In figure 6a, a simulated expert map is presented linking detector collection angle, electron dose and SNR. In the first approximation, these are the most important experimental parameters related to imaging conditions, beam sensitivity of the sample and interpretability of imaging results. Simply on the basis of the above-mentioned Rose criterion, we can infer that it is not possible to distinguish a pixel containing a 20 nm CNT from a bare 1 µm thick PS/PPO section with less than 104 e Å−2 at an optimum ADF collection angle. This is a far higher electron dose than the sample can actually withstand (≈103 e Å−2). However, the location of CNTs can still be assigned in experiments even at a dose as low as 52 e Å−2. From figure 6a it becomes clear that, for a 100 nm thick section, a high SNR is obtainable. By contrast, for thick sections needed for imaging of hierarchically ordered materials the expert map becomes more important as the achievable SNR is lower and shifts to higher inner collection angles. It should be noted that a negative SNR represents the absolute SNR for ABF images (i.e. dark CNT in a bright background) and a positive SNR refers to the ADF images (i.e. bright CNT in a dark background). More details on the relation between dose, sample thickness and collection angle are presented together with experimental results in the electronic supplementary material, section XI.

Figure 6.

SNR surface plotted as a function of inner collection angle βin and electron dose (a) for a 100 nm (red) and a 1 µm (green) thick PNC section, (b) polymer vesicle (200 nm diameter) in water with a 20 nm thick polycaprolactone membrane core. In position 1 (red), the electron beam is placed at the centre of the vesicle and in position 2 (green) on the inner edge of the membrane core (see electronic supplementary material, figure S3c).

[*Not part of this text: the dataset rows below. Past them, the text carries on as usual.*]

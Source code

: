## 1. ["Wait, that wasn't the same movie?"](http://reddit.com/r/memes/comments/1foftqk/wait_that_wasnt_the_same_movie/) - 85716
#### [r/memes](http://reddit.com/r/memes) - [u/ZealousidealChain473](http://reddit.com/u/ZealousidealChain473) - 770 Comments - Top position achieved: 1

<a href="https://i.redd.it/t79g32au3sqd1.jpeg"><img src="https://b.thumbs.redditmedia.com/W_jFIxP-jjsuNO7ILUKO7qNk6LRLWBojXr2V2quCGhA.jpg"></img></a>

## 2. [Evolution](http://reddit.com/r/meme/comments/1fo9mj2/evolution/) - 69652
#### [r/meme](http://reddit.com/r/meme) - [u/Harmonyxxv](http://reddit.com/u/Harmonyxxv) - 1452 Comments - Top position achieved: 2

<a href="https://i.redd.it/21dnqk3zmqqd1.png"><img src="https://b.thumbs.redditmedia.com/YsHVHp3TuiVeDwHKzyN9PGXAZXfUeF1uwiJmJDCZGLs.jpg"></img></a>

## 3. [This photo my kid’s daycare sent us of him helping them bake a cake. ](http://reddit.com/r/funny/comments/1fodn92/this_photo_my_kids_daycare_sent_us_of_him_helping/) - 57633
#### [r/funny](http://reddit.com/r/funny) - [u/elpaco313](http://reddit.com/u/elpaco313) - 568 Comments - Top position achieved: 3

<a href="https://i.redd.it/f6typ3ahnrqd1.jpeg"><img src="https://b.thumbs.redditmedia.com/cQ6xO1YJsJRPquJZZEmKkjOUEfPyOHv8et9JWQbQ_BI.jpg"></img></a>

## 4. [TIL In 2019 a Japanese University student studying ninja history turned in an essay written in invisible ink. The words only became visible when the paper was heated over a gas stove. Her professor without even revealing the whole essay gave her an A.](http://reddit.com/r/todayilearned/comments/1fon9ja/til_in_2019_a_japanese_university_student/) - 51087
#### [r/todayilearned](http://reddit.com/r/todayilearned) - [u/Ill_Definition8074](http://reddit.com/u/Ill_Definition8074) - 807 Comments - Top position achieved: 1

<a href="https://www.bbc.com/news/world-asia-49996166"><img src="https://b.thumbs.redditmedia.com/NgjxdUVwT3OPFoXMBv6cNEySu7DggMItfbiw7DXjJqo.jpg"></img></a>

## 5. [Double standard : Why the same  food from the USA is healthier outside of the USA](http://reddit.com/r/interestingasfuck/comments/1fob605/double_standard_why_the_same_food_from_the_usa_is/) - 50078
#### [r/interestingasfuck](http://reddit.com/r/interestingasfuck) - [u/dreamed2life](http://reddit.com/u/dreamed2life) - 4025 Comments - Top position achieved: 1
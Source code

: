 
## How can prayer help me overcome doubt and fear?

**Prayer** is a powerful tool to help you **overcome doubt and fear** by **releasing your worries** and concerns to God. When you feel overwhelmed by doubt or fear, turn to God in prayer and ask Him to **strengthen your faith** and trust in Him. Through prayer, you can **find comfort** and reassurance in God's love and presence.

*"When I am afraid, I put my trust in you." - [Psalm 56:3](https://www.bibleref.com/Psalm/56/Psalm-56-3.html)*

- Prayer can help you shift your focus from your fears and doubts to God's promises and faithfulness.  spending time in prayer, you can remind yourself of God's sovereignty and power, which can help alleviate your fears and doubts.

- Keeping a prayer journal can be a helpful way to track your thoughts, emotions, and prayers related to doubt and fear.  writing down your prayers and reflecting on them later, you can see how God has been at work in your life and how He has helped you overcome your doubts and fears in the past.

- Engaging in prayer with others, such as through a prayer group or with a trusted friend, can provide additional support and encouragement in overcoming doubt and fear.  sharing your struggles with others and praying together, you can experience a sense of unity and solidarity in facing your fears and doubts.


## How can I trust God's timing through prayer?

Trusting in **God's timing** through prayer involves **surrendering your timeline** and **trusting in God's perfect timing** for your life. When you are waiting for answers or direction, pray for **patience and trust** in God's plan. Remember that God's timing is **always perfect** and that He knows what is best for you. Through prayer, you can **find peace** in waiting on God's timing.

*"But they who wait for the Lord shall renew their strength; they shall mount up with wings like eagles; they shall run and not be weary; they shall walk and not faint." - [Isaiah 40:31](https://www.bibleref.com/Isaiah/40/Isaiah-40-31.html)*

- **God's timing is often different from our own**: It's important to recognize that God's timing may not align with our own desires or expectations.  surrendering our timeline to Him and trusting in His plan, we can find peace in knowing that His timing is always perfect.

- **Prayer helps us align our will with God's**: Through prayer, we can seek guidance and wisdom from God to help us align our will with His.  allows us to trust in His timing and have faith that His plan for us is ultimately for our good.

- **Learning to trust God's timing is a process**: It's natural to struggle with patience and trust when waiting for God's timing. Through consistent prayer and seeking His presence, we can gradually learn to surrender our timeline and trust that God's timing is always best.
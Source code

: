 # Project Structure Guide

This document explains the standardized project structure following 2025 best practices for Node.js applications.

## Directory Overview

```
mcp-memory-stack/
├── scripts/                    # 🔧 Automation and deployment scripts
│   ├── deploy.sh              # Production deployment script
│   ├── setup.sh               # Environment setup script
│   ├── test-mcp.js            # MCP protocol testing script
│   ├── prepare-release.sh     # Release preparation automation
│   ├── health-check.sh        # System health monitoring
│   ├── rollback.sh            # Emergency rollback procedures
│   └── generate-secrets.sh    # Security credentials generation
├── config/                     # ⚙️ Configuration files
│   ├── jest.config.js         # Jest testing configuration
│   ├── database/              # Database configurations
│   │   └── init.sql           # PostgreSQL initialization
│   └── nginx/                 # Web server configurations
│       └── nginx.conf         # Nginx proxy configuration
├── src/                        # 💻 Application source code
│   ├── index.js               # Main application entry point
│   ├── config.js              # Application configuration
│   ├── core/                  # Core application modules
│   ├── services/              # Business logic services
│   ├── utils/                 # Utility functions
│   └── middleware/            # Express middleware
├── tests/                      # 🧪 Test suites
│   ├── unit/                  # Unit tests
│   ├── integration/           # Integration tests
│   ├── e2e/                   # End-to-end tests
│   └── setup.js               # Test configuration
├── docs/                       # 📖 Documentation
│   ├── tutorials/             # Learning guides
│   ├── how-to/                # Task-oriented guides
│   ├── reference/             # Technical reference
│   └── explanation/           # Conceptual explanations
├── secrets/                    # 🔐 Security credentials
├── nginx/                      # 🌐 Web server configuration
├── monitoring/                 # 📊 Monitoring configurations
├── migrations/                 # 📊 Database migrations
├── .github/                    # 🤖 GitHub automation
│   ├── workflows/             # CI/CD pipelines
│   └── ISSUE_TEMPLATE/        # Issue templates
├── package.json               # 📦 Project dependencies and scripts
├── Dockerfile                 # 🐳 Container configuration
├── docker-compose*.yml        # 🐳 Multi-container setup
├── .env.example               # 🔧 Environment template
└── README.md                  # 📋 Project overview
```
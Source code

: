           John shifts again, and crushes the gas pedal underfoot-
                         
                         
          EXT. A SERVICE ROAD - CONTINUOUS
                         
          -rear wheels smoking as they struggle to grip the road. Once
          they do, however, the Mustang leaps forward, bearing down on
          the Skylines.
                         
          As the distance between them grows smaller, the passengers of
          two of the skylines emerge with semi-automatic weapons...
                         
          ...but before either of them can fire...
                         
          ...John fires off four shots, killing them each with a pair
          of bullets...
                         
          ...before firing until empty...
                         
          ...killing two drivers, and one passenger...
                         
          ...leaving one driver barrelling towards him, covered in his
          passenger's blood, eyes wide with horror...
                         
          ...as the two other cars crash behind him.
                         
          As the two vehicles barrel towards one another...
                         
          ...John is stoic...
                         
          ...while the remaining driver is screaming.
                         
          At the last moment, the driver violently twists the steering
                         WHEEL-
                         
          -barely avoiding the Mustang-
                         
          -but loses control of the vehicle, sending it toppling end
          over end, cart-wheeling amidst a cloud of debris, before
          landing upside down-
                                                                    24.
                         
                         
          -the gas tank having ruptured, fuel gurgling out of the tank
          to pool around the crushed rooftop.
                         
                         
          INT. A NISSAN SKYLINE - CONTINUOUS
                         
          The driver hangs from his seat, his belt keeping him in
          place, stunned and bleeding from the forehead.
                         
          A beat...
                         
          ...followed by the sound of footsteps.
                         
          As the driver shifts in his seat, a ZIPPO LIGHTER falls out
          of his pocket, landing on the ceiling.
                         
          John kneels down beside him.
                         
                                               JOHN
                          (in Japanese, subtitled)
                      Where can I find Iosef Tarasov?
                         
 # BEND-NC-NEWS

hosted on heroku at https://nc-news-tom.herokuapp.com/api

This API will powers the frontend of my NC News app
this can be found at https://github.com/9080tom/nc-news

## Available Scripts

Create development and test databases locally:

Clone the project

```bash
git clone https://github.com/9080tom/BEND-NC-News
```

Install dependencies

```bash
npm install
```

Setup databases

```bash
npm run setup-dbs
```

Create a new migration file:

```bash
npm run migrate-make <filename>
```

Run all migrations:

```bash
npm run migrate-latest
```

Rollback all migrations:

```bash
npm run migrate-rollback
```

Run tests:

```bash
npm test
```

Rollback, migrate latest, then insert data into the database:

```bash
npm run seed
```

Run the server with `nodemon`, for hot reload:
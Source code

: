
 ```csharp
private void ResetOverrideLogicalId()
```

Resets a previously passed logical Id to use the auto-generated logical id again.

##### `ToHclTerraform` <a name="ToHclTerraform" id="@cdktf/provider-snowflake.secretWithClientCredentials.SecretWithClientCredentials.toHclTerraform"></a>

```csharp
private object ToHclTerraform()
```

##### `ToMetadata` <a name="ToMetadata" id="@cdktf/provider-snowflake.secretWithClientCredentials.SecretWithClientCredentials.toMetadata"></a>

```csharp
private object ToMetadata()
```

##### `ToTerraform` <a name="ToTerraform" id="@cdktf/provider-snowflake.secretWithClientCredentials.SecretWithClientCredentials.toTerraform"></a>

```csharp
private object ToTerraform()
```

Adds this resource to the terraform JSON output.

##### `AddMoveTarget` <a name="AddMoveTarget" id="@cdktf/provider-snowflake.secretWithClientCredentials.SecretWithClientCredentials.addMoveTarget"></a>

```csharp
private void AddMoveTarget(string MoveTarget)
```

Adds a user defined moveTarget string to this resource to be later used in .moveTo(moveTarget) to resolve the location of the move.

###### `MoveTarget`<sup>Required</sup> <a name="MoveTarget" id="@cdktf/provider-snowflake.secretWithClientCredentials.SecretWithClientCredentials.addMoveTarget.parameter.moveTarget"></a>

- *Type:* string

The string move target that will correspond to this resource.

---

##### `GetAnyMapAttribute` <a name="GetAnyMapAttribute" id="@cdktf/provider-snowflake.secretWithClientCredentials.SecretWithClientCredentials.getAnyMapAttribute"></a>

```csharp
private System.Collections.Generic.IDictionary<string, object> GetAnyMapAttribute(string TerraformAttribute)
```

To illustrate the benefits of expert maps, we also simulated a very different situation, i.e. a sample in liquid-phase electron microscopy [40]. Here the model system is a polymer vesicle of 200 nm in diameter that has a 20 nm polycaprolactone membrane core and is dispersed in a 500 nm water layer (see electronic supplementary material, figure S3c, for details). In figure 6b, the expert map for two different imaging positions (1—centre of the vesicle; 2—inner edge of the membrane core) are shown. While at the centre of the polymer vesicle the SNR is quite low across all collection angles, the membrane core has a high SNR; and can be easily resolved even at low doses. Notably, the collection angle at which the highest SNR is observed does not shift between the centre of the vesicle and the membrane core. For finding the optimal conditions for imaging objects in liquid water or ice layers, the recently published theory of de Jonge [41] is also a valuable guide.

Conclusion

In this study, we present a contrast optimization method for ADF-STEM imaging of beam-sensitive low-contrast materials, such as polymers, nanocomposites and biological materials. MC electron scattering simulations have been employed, the results of which match well with experimentally measured results on CNT polymer nanocomposites. We showed that the inner ADF detector collection angle (βin tuned by CL settings) in the experiments is the most important parameter for maximizing the contrast (and SNR) for a particular section thickness at limited electron doses. At optimum conditions, direct observation of a 20 nm CNT within a 1 µm thick polymer section is feasible with sufficient contrast for automated segmentation. Actually, simulations predict sufficient contrast up to 2 µm. For thick sections imaging and tomography, it is essential to use a probe with a small convergence angle (less than 5 mrad semi-convergence angle) which also prevents depth sectioning and concomitant loss of contrast if a feature is outside of the focal plane of the probe. The simulations provide an expert map that quantitatively links the achievable SNR, electron dose and inner collection angle of the ADF detector. The expert map can be used to optimize the imaging and acquisition conditions for a particular specimen. Most importantly, the approach can be easily adapted to other materials to provide an expert guide on whether a dose-limited experiment is feasible.